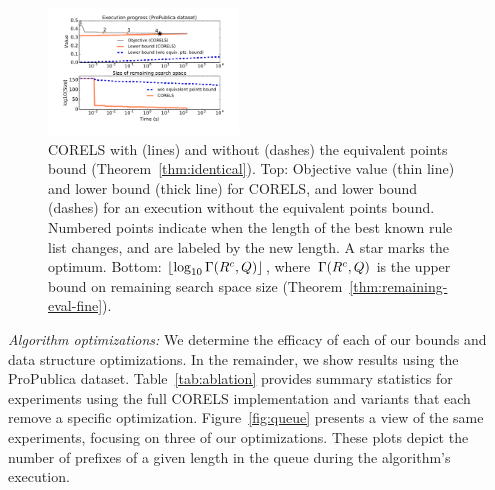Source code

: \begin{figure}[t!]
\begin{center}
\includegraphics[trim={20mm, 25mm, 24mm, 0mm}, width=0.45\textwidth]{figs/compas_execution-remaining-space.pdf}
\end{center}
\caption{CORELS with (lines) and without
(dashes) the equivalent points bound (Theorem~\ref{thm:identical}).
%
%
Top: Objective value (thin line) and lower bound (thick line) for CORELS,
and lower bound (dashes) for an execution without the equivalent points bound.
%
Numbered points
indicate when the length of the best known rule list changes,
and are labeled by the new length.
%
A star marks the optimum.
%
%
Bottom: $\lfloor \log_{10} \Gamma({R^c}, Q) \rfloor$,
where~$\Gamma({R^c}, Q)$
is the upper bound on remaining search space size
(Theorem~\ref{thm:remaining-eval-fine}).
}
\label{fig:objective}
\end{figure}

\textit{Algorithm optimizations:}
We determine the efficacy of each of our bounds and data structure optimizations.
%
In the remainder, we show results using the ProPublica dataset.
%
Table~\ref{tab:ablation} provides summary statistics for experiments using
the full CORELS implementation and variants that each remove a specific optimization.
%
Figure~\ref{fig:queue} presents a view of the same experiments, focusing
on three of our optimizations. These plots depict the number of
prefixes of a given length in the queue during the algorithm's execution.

###

__Instructions to follow__
Count of lines in the data above that contain the string "experiments": give this number and no other words.

__Task result__
2